▶ _What is needed_
Repeat each line, word for word, from the one containing "extinction and a" through the last line of the entries, and include no other output.
Top of Extracted data
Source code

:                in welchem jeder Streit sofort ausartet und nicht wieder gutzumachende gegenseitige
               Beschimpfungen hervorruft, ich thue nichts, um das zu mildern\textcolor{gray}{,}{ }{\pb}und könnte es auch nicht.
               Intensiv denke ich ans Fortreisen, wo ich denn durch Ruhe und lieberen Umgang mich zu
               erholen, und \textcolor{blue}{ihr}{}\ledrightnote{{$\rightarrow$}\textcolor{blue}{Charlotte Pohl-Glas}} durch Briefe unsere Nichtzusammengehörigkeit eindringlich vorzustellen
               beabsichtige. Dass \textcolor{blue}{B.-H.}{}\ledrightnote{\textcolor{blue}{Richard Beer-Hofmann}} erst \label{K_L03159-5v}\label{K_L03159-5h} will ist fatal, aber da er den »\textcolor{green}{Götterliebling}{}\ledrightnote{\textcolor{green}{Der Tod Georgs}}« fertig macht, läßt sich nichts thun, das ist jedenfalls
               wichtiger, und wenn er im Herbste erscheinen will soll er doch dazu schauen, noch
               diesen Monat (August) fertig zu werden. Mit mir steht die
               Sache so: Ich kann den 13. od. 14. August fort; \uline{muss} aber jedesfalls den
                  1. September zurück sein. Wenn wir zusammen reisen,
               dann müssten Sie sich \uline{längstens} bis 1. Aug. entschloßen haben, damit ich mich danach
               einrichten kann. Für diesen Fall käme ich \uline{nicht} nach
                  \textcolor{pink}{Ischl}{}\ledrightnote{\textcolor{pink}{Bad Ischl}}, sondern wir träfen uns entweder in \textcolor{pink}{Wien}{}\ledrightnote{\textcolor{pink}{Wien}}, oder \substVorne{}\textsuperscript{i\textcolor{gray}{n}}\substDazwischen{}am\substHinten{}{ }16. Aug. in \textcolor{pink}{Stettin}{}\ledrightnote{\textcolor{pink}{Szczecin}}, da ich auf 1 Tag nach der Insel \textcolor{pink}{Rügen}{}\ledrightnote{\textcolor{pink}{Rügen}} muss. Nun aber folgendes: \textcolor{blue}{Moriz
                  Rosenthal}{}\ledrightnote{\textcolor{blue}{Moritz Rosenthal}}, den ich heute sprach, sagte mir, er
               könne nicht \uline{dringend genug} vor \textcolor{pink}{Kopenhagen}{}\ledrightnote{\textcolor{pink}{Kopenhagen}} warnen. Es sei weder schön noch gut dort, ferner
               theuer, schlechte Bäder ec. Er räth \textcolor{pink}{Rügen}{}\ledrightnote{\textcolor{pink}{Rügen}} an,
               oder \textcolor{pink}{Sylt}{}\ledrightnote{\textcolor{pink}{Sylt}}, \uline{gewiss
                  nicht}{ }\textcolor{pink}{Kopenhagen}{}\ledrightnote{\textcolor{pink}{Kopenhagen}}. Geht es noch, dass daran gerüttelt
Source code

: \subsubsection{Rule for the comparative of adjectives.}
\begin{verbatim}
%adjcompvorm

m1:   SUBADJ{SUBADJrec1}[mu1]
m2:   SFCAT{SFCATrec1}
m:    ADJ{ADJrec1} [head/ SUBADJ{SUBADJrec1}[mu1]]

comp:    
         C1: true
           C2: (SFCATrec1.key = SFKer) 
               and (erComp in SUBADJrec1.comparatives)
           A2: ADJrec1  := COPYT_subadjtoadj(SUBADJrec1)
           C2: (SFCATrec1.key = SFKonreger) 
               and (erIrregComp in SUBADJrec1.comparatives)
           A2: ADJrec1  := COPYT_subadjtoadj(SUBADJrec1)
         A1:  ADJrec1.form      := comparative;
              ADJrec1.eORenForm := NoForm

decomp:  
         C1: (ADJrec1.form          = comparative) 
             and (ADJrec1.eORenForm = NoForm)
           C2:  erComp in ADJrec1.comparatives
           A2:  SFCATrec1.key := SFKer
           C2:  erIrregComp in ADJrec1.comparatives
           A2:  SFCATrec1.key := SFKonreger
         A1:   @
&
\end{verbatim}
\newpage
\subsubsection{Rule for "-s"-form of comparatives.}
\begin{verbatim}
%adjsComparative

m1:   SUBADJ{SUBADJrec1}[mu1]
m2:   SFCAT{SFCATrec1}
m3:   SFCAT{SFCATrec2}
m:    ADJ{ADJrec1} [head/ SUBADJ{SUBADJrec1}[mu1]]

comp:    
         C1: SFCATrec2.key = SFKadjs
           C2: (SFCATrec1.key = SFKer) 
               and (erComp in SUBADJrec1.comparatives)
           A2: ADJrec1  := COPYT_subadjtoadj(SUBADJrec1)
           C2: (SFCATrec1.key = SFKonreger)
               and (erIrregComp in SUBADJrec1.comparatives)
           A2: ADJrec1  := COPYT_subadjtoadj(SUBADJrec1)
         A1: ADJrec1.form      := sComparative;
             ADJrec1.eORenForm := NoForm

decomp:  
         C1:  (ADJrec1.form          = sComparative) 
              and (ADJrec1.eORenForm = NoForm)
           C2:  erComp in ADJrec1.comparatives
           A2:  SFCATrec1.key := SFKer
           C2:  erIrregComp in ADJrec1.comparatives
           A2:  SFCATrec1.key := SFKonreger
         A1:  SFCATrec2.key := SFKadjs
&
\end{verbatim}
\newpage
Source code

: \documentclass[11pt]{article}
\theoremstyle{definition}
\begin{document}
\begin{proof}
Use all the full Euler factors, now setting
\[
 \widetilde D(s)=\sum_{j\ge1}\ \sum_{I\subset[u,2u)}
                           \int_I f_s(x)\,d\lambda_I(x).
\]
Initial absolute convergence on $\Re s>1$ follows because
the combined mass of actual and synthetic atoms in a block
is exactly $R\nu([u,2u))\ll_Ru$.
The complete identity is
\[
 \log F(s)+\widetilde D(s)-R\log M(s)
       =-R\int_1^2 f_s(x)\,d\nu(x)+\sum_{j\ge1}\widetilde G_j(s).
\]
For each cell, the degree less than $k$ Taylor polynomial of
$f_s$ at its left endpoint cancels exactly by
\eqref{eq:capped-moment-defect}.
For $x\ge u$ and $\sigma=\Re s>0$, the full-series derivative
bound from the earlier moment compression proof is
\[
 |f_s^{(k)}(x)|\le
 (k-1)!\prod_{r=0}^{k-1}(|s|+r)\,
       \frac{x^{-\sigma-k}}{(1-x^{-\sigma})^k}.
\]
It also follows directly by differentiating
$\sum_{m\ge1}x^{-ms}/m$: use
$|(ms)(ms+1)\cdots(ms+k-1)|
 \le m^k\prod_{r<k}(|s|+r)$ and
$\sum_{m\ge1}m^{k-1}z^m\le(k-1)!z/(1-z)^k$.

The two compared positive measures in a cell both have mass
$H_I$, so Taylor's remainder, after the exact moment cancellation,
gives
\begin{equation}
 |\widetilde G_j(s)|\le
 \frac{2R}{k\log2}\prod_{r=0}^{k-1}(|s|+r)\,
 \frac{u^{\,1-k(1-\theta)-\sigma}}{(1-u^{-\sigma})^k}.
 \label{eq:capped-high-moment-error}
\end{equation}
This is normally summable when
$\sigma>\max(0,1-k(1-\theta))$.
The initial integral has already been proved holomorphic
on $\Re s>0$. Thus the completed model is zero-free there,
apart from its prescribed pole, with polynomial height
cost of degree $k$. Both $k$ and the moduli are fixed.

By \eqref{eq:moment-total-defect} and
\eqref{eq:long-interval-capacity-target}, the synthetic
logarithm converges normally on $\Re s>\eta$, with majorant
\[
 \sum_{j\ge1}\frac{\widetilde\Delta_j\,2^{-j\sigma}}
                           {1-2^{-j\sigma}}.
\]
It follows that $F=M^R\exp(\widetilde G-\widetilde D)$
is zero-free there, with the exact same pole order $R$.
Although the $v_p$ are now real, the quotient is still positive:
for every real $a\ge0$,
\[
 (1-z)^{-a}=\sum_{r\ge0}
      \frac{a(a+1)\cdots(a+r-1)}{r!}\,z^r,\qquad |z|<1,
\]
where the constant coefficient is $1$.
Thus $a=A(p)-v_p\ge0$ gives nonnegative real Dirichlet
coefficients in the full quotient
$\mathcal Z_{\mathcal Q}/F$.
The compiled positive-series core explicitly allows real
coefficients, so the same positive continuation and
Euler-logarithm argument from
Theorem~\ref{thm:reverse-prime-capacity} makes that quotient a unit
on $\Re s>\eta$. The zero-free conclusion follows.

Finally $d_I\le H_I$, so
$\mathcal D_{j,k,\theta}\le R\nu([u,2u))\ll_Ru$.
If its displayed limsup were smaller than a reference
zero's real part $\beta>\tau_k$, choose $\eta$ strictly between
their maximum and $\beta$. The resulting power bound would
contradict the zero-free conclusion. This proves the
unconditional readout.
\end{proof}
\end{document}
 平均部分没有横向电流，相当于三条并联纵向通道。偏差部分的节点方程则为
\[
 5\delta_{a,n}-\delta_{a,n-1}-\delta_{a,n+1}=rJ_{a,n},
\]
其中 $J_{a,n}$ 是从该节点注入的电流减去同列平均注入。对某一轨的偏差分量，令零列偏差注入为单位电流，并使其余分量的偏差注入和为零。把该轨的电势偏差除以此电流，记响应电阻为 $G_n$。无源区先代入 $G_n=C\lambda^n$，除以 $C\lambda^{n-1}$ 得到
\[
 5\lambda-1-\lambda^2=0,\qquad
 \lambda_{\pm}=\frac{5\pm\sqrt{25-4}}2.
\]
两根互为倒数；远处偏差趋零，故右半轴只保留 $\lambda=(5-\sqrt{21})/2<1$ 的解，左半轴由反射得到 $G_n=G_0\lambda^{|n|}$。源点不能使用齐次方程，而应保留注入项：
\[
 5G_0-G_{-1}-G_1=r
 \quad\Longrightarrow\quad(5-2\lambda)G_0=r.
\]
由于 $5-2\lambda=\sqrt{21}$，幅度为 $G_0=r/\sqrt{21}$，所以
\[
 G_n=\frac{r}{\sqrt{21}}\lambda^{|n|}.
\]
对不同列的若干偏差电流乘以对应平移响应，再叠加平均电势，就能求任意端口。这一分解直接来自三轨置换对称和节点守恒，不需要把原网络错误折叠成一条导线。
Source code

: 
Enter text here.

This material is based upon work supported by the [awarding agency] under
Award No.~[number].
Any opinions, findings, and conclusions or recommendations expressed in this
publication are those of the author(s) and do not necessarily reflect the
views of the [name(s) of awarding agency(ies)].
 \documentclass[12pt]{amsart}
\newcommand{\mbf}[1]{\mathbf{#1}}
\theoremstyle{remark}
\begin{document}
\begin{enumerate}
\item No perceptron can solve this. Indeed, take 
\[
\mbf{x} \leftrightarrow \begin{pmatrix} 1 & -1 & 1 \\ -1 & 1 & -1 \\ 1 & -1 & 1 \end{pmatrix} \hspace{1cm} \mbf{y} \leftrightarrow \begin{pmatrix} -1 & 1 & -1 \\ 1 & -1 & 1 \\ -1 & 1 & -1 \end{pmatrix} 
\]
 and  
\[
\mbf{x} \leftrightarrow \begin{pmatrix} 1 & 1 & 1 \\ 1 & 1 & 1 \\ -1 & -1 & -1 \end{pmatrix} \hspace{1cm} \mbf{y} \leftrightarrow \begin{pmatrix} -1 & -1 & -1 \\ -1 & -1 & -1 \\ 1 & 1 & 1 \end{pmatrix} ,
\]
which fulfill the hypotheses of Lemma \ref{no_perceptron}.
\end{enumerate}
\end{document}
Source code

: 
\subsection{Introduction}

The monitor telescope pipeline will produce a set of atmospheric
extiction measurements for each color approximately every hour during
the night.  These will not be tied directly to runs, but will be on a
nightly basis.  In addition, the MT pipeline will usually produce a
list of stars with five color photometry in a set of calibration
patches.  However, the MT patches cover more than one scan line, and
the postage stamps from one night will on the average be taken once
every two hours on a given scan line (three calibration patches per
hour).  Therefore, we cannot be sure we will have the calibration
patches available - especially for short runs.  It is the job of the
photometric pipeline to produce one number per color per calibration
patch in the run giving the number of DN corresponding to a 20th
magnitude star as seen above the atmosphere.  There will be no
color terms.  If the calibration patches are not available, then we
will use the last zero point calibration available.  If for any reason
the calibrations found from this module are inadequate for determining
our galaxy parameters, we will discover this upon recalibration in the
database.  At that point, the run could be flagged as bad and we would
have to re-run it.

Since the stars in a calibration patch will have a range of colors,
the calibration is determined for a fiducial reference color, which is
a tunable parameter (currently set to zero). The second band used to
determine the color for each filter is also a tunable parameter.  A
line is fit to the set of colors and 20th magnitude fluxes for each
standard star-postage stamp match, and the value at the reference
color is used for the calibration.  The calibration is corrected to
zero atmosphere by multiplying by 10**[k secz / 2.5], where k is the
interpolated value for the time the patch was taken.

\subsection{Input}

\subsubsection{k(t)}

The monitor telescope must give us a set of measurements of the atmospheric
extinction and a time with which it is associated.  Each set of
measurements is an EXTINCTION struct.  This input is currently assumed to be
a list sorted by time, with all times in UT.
Bottom of Extracted data
▶ _Response_
extinction and a time with which it is associated.  Each set of
measurements is an EXTINCTION struct.  This input is currently assumed to be
a list sorted by time, with all times in UT.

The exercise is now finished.